Converting a Garage into a Cabin- need advice on-Heat Ducts- Floor joists or Attic?
– I am a noob, done a lot of projects, helped on some construction, but complete Noob.
– I am converting what was a large garage (1300 sq ft) into a cabin at my place in Michigan (about an hour from Traverse City). Was planning on doing a propane furnace and offsetting propane costs with an additional pellet stove in the living room/great room area.
– INPUT NEEDED: I am debating on whether to put the heat duct in the floor or the attic.
– I have 2 friends that do construction and remodeling that are advising me strongly against putting the heat vent in the attic (which is by far the easiest installation solution) – as they have both done a lot of work on repairing houses that were damaged due to Michigan winters, heat in the attic, ice dams, mold, etc. and have even said that no matter how you insulate it – it doesn’t work.
Of course putting heat vents in the floors is not as easy.
So – what are your thoughts?
– Do you have any good websites to go to to calculate vent sizes? (we should try to do this right and have some calculations).
Thanks for any feedback.
I suspect the issue is more lack of quality sealing of hvac ducts prior to insulation.
and lack of enough venting in a cold attic.
and I would recommend starting with a good manual-J analysis of your heating and cooling needs.
then proceed to the distribution design.
Hi Mike - so we meet again!
- Help me out here - I'm a complete Noob.
- Based on what I have seen on various websites - I'm looking at 50k-80k btu furnace.. 2 ton air conditioning.
- Not sure even what a "J analysis" is or where I go to learn about it.
- I had a HVAC guy come out and quote it -and he wanted to run the heat in the attic.. or do a boiler system... I've never liked boiler systems.. don't like the way those mini-splits look or the cost of running them (electric)...
So thanks for the help - I'll take all I can get.
manual J is a method to calculate the actual heat loss of a structure, based on an outside temperature, inside temperature, and the materials used.
ten years ago, i punched in our 2700 ft2 house in northern virginia, it calculated 27,000 btu cooling and 64000 btu heating. (indoor temp 70, outdoor from -5 to 100)
i went with a 13 seer 2.5 ton ac, and 65000 btu two stage, 94% efficient, continuous fan blower combo. I also spent quite a bit of time sealing up duct work in the attic.(they were almost just set next to each other) and insulated them, and had more insulation blown into the attic.
I downloaded a program and played with it a bit, to compare efficiencies from more insulation in basement vs attic, vs energy cost saved. made a project out of it.
(some hvac guys will sell you more than you need, because they take a percentage of the cost as profit, and it is easier to do the calculations. not saying your local person did this.. some folks around here put in a 4ton ac, which ends up running short, cools fast, but does not have a chance to pull moisture out of the air.)

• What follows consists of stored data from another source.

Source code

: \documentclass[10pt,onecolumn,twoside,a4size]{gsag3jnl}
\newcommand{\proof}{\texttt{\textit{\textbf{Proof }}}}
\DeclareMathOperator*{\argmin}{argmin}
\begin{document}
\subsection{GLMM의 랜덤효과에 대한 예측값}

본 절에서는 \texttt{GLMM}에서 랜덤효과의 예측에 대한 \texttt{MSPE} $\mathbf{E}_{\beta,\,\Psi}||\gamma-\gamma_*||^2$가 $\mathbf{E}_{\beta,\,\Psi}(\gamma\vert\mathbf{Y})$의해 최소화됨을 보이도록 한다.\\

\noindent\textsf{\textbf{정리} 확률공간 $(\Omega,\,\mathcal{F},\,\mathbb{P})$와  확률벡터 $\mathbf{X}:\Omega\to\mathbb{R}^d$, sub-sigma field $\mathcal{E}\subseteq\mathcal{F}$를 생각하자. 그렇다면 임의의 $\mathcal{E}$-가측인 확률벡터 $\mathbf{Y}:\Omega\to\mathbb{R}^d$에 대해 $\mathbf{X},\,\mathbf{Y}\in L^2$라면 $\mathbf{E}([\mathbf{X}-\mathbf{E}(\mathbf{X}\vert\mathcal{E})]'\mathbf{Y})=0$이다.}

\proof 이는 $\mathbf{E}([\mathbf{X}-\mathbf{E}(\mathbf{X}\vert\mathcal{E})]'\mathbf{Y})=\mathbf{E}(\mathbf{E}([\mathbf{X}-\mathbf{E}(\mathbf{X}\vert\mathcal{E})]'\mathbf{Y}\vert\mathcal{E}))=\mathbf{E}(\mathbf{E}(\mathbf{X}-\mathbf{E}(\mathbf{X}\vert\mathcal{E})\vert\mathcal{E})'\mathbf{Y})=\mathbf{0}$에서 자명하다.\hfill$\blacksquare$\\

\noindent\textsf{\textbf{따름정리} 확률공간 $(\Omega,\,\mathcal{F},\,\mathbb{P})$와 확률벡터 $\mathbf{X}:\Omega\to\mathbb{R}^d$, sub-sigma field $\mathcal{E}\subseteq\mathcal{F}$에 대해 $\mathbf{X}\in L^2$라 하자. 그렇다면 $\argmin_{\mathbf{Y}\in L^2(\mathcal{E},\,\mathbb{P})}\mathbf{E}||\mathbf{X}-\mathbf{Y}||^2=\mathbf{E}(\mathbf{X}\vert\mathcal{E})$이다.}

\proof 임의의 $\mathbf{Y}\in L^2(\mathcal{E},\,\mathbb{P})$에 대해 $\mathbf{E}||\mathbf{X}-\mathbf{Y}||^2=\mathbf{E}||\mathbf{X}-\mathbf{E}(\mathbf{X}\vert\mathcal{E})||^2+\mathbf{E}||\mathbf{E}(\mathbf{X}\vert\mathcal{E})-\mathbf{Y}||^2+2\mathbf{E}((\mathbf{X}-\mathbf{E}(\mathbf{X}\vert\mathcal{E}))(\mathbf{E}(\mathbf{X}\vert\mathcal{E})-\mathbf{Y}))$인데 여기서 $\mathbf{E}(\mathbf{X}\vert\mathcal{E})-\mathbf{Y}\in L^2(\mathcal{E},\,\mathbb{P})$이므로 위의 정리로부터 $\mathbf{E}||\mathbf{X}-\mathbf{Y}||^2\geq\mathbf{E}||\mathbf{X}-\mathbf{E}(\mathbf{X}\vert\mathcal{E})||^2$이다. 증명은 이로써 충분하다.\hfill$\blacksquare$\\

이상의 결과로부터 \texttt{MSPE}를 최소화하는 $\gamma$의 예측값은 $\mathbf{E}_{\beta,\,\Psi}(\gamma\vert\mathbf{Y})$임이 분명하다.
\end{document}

But for a cottage that you may not keep heated when you are not there, the match may not be as critical. (you might want excess capacity to have it heat/cool to comfort quicker than you would need if it was heated/cooled all the time.)
If you are going to have a contractor do the install, best plan is to try to get a couple opinions. and ask them questions.
and you might want to look at heat pumps, vs propane on an operating cost basis. a lot depends on how and when you will use the cottage.